Slow wave (the deep sleep) is your restorative stage, which is crucial for recuperation, memory consolidation, emotional modulation, performance, and learning. So, even one night of tossing and turning impairs cognition, inability to stay focused; dampened motivation; compromised problem solving and loss of empathy. Furthermore, short sleep has an adverse effect on physical health with small but measurable increases in risk of heart attacks, stroke, high blood pressure, diabetes, depression, and our waistline.
POOR SLEEP EQUALS MORE BELLY FAT
Ever noticed how staying up late almost always involves a hankering for something sweet or a bag of chips? For starters, the longer you stay awake, the more time you have to eat. However, favouring Netflix over snoozing also puts your body at a chemical disadvantage, which in turn is related to belly fat.

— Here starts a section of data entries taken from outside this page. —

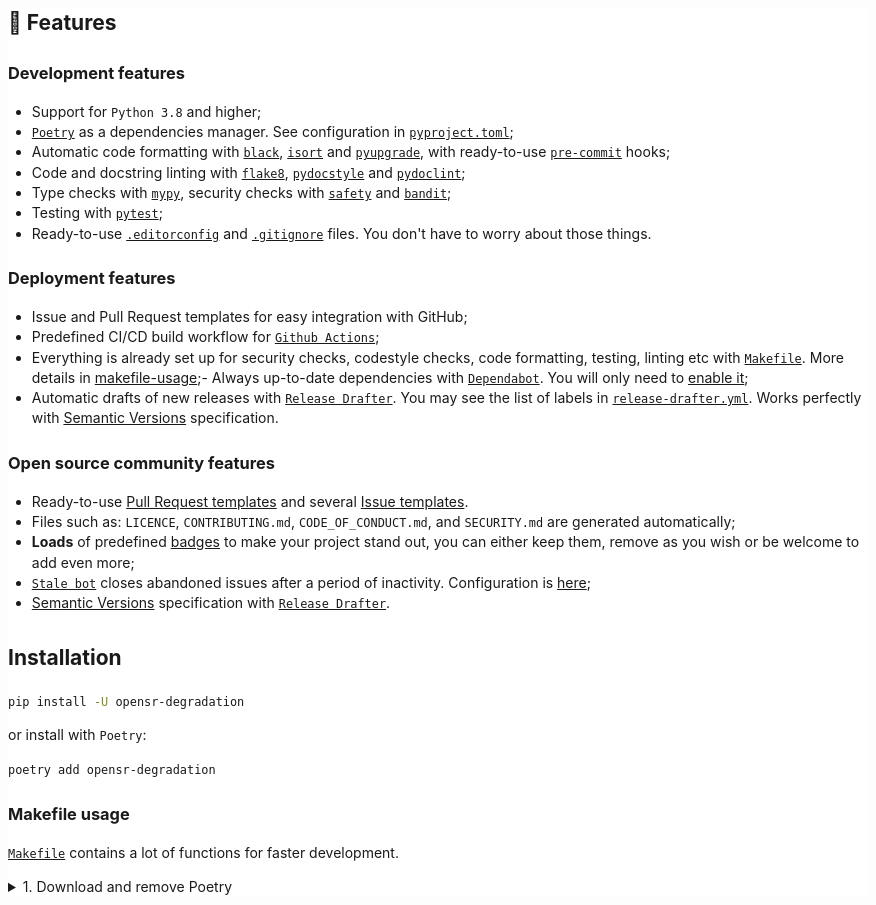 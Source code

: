 ## :rocket: Features

### Development features

- Support for `Python 3.8` and higher;
- [`Poetry`][ft1] as a dependencies manager. See configuration in [`pyproject.toml`][ft2];
- Automatic code formatting with [`black`][fo1], [`isort`][fo2] and [`pyupgrade`][fo3], with ready-to-use [`pre-commit`][fo4] hooks;
- Code and docstring linting with [`flake8`][li1], [`pydocstyle`][li2] and [`pydoclint`][li3];
- Type checks with [`mypy`][ft3], security checks with [`safety`][ft4] and [`bandit`][ft5];
- Testing with [`pytest`][ft6];
- Ready-to-use [`.editorconfig`][ft7] and [`.gitignore`][ft8] files. You don't have to worry about those things.

### Deployment features

- Issue and Pull Request templates for easy integration with GitHub;
- Predefined CI/CD build workflow for [`Github Actions`][hub5];
- Everything is already set up for security checks, codestyle checks, code formatting, testing, linting etc with [`Makefile`][ft9]. More details in [makefile-usage][ft10];- Always up-to-date dependencies with [`Dependabot`][hub6]. You will only need to [enable it][hub1];
- Automatic drafts of new releases with [`Release Drafter`][hub7]. You may see the list of labels in [`release-drafter.yml`][hub8]. Works perfectly with [Semantic Versions][fs4] specification.

### Open source community features

- Ready-to-use [Pull Request templates][ft11] and several [Issue templates][ft12].
- Files such as: `LICENCE`, `CONTRIBUTING.md`, `CODE_OF_CONDUCT.md`, and `SECURITY.md` are generated automatically;
- **Loads** of predefined [badges][ft13] to make your project stand out, you can either keep them, remove as you wish or be welcome to add even more;
- [`Stale bot`][hub2] closes abandoned issues after a period of inactivity. Configuration is [here][hub9];
- [Semantic Versions][fs4] specification with [`Release Drafter`][hub7].

## Installation

```bash
pip install -U opensr-degradation
```

or install with `Poetry`:

```bash
poetry add opensr-degradation
```

### Makefile usage

[`Makefile`][ft9] contains a lot of functions for faster development.

<details><summary>1. Download and remove Poetry</summary></details>


[bp1]: https://img.shields.io/pypi/pyversions/opensr-degradation?style=for-the-badge
[bp2]: https://pypi.org/project/opensr-degradation/
[bp3]: https://img.shields.io/pypi/v/opensr-degradation?style=for-the-badge&logo=pypi&color=3775a9
[bp4]: https://github.com/csaybar/opensr-degradation
[bp5]: https://github.com/csaybar/opensr-degradation/releases
[bp6]: https://img.shields.io/badge/made%20with-galactipy%20%F0%9F%8C%8C-179287?style=for-the-badge&labelColor=193A3E
[bp7]: https://kutt.it/7fYqQl
[bp8]: https://img.shields.io/static/v1.svg?label=Contributions&message=Welcome&color=0059b3&style=for-the-badge
[bp9]: https://github.com/csaybar/opensr-degradation/blob/master/CONTRIBUTING.md
[bp10]: https://github.com/csaybar/opensr-degradation/issues
[bp11]: https://img.shields.io/endpoint?url=https://python-poetry.org/badge/v0.json&style=for-the-badge
[bp12]: https://python-poetry.org/
[bp13]: https://img.shields.io/badge/security-bandit-yellow?style=for-the-badge
[bp14]: https://bandit.readthedocs.io/en/latest/
[bp15]: https://img.shields.io/badge/pre--commit-enabled-brightgreen?logo=pre-commit&logoColor=white&style=for-the-badge
[bp16]: https://github.com/csaybar/opensr-degradation/blob/master/.pre-commit-config.yaml
[bp17]: https://img.shields.io/badge/Editor%20Config-E0EFEF?style=for-the-badge&logo=editorconfig&logoColor=000
[bp18]: https://github.com/csaybar/opensr-degradation/blob/master/.editorconfig
[blic1]: https://img.shields.io/github/license/csaybar/opensr-degradation?style=for-the-badge
[blic2]: https://github.com/csaybar/opensr-degradation/blob/master/LICENCE
[blic3]: https://img.shields.io/badge/%F0%9F%93%A6-semantic%20versions-4053D6?style=for-the-badge
[fs1]: https://github.com/python-poetry/install.python-poetry.org
[fs2]: https://python-poetry.org/docs/
[fs3]: https://python-poetry.org/docs/cli/#commands
[fs4]: https://semver.org/
[wn1]: https://marketplace.visualstudio.com/items?itemName=Gruntfuggly.todo-tree
[wn2]: https://github.com/tiangolo/typer
[wn3]: https://github.com/willmcgugan/rich
[wn4]: https://github.com/tqdm/tqdm
[wn5]: https://github.com/prompt-toolkit/python-prompt-toolkit
[wn6]: https://github.com/ijl/orjson
[wn7]: https://github.com/samuelcolvin/pydantic/
[wn8]: https://github.com/dry-python/returns
[wn9]: https://github.com/Delgan/loguru
[wn10]: https://github.com/gruns/icecream
[wn11]: https://github.com/facebookresearch/hydra
[wn12]: https://github.com/tiangolo/fastapi
[wn13]: https://shields.io/badges/static-badge
[wn14]: https://badges.pages.dev/
[wn15]: https://github.com/badges/awesome-badges
[wn16]: https://www.bestpractices.dev/en
[wn17]: https://ossrank.com/
[wn18]: https://coveralls.io/
[wn19]: https://about.codecov.io/
[wn20]: https://codeclimate.com/velocity/what-is-velocity
[wn21]: https://www.codacy.com/
[wn22]: https://liberapay.com/
[wn23]: https://opencollective.com/
[wn24]: https://ko-fi.com/
[wn25]: https://opensource.guide/
[wn26]: https://github.com/nayafia/lemonade-stand
[wn27]: https://makefiletutorial.com/
[wn28]: https://pytest-with-eric.com/introduction/types-of-software-testing/
[wn29]: https://gitmoji.dev/
[ft1]: https://python-poetry.org/
[ft2]: https://github.com/csaybar/opensr-degradation/blob/master/pyproject.toml
[ft3]: https://mypy.readthedocs.io
[ft4]: https://docs.safetycli.com/safety-2/
[ft5]: https://bandit.readthedocs.io/en/latest/
[ft6]: https://docs.pytest.org/en/latest/
[ft7]: https://github.com/csaybar/opensr-degradation/blob/master/.editorconfig
[ft8]: https://github.com/csaybar/opensr-degradation/blob/master/.gitignore
[ft9]: https://github.com/csaybar/opensr-degradation/blob/master/Makefile
[ft10]: #makefile-usage
[ft11]: https://github.com/csaybar/opensr-degradation/blob/master/.github/PULL_REQUEST_TEMPLATE.md
[ft12]: https://github.com/csaybar/opensr-degradation/tree/master/.github/ISSUE_TEMPLATE
[ft13]: https://shields.io/
[r1]: https://github.com/csaybar/opensr-degradation/releases
[bscm1]: https://img.shields.io/badge/GitHub-100000?style=for-the-badge&logo=github&logoColor=white
[bscm2]: https://img.shields.io/github/v/release/csaybar/opensr-degradation?style=for-the-badge&logo=semantic-release&color=347d39
[bscm3]: https://img.shields.io/github/issues/csaybar/opensr-degradation?style=for-the-badge&color=347d39
[bscm4]: https://img.shields.io/github/issues-pr/csaybar/opensr-degradation?style=for-the-badge&color=347d39
[bscm5]: https://github.com/csaybar/opensr-degradation/pulls
[bscm6]: https://img.shields.io/github/actions/workflow/status/csaybar/opensr-degradation/build.yml?style=for-the-badge&logo=github
[bscm7]: https://github.com/csaybar/opensr-degradation/actions/workflows/build.yml
[hub1]: https://docs.github.com/en/code-security/dependabot/dependabot-version-updates/configuring-dependabot-version-updates#enabling-dependabot-version-updates
[hub2]: https://github.com/marketplace/actions/close-stale-issues
[hub3]: https://github.com/sponsors
[hub4]: https://help.github.com/en/actions
[hub5]: https://github.com/csaybar/opensr-degradation/blob/master/.github/workflows/build.yml
[hub6]: https://docs.github.com/en/code-security/dependabot
[hub7]: https://github.com/marketplace/actions/release-drafter
[hub8]: https://github.com/csaybar/opensr-degradation/blob/master/.github/release-drafter.yml
[hub9]: https://github.com/csaybar/opensr-degradation/blob/master/.github/.stale.yml
[bfo1]: https://img.shields.io/badge/code%20style-black-000000.svg?style=for-the-badge
[bfo2]: https://black.readthedocs.io/en/stable/
[bfo3]: https://img.shields.io/badge/imports-isort-1674b1?style=for-the-badge&labelColor=ef8336
[bfo4]: https://pycqa.github.io/isort/
[fo1]: https://black.readthedocs.io/en/stable/
[fo2]: https://pycqa.github.io/isort/
[fo3]: https://github.com/asottile/pyupgrade
[fo4]: https://pre-commit.com/
[bli1]: https://img.shields.io/badge/docstrings-google-ffbb00?style=for-the-badge&labelColor=00ac47
[bli2]: https://google.github.io/styleguide/pyguide.html
[li1]: https://flake8.pycqa.org/en/latest/
[li2]: http://www.pydocstyle.org/en/stable/
[li3]: https://github.com/jsh9/pydoclint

During sleep, the body balances several hormones and research shows that people who were sleeping (on average) six hours a night had a waist measurement that was 3cm greater than individuals who were getting nine hours of sleep a night. Why? Poor sleep quality messes with brain regions that control appetite, making it hard to stick to a sensible eating pattern. While you (think) you’re able to cope just fine — after all, coffee does wonders — the hormones that control your fat cells don’t feel the same way. Specifically, your ‘sleep-deprived’ fat cells are unable to respond effectively to the hormone insulin, resulting in an inability to regulate energy or summon it for use. As you can imagine, this is a fast road to laying down more fat around the waistline — or in more prolonged cases, heightened risk of metabolic diseases, such as Type 2 diabetes.